On my eighth birthday my mom made me a Ghostbusters themed cake. On Saturday I turned 31 and something else spooky happened.
This year as a present to myself I turned off my phone and my BlackBerry. I turned off my computer. I didn’t check email. I completely disconnected. Several years have passed since the last time I had a day where I was completely unreachable. As wonderful as it was, I may have to make this a more frequent (perhaps monthly) occurrence. I know some people might find the thought of being without their iPhones or CrackBerries flat out frightening, but seriously, I found it delightful. It might surprise you how much more clearly you can think and focus yourself without the distractions. I highly recommend the experience.
Anyway, the spooky stuff…
Early in the morning, very much pre-dawn, I tossed my camera and tripod in the truck and headed west. The whole point of my “Day of No Distractions” was to clear my head do a little thinking and reflecting on the last year, and perhaps set a goal or two for this year. I find both driving and photography to help put me in that relaxed, meditative state of mind (especially when I’m able to get away from the city), so hitting the road in search of scenic locations is a little like doubling up on Nirvana for me.
Also, I know it’s super nerdy, but I was hoping to be able to take a picture at 3:51am, the exact time of my birth (adjusting for the shift from Eastern to Central time) — the moment I turned 31. I did it last year when I turned 30, and I was hoping to make it a tradition.
That was the plan, anyway.
I got away from the interstate when I got to Weatherford, and took Highway 180 towards Palo Pinto county. I hung a left on a state road that twists and turns its way through the dips and dives of the Brazos River valley. Another turn took me across a causeway, and eventually I found myself on a pitch dark county road in the middle of nowhere. At this point I was about 10 miles from the nearest ghost town.
Despite thoroughly enjoying the drive, I found it a bit disheartening that I couldn’t find jack squat worth trying to photograph.
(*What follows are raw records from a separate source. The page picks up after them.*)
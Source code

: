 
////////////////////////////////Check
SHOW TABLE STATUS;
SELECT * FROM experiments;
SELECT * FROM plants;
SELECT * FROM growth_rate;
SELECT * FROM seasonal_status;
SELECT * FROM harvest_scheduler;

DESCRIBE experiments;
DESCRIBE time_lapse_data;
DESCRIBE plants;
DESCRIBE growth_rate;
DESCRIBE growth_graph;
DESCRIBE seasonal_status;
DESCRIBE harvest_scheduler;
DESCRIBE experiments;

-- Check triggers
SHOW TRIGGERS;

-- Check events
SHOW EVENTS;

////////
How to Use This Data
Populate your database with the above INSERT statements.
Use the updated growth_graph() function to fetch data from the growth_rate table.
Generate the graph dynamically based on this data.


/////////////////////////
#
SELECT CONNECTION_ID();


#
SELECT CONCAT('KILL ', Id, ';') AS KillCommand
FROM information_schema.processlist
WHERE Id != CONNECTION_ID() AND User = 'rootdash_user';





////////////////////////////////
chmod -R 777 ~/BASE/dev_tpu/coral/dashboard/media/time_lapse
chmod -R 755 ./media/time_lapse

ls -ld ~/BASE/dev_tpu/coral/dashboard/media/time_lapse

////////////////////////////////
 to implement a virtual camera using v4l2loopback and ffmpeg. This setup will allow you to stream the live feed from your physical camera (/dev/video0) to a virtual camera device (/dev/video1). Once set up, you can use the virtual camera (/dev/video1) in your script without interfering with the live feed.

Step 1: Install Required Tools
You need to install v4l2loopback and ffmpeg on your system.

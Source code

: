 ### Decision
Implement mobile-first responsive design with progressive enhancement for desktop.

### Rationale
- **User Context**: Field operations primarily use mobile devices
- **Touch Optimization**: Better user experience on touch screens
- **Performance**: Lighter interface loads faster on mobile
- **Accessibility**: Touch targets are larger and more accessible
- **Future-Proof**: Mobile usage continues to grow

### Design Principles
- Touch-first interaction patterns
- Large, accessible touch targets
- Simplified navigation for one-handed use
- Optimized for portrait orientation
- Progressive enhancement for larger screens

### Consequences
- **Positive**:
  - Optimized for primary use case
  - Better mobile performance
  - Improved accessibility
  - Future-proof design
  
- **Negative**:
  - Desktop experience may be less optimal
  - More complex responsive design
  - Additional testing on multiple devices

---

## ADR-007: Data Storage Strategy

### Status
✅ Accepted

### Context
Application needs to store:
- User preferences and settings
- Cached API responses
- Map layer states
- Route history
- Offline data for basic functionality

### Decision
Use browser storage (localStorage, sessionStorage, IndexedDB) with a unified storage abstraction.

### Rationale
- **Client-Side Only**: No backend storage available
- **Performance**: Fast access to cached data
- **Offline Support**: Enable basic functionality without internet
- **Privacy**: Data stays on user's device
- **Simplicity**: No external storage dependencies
With the moon spending most of its time hiding behind clouds straight out of a vintage Scooby Doo cartoon, it was just too dark to shoot anything out there, even with long exposures.
I looked at the clock on my dashboard and grumbled something uncouth as the digits clicked over to the moment I’d been waiting for, and the only sight out of the windshield was pitch black.
Then, as if on cue, a brown “Historical Marker Ahead” road sign popped out of the darkness and into the path of my headlights.
Now, for those of you who live elsewhere, you have to understand that there are over 13,000 Historical Markers in Texas. They mark everything from the Alamo to “this field is only a few miles from a place where a guy ran a trading post for a few weeks in the 1850s before moving a few miles further down the trail where there was a creek with fresh water.” The vast majority of these signs are more like the second example than the first. So the odds of there actually being anything worth shooting at this marker were, quite frankly, pretty freaking slim.
But it was all I had, and the timing seemed almost providential.
I skidded the truck to a stop in the gravel in front of the sign and realized it was so dark I couldn’t even read the damn thing.
So I grabbed my camera, turned on the flash, and took a picture just to figure out what was too dark see. I blew up the image on LCD, and the first line creeped me the heck out.
So here I am, at the very moment of the anniversary of my birth, staring at a marker in the middle of nowhere that memorializes a guy born on my birthday.
I’m just struck by the eeriness of that first picture I took of the marker, though. That blue glow is probably just an odd, errant reflection of the lights on my dashboard. Although I had the window rolled down so I’m not sure what could be casting the reflection…
… it very well may be the ghost of Mr. Whipple reminding me not to squeeze the Charmin.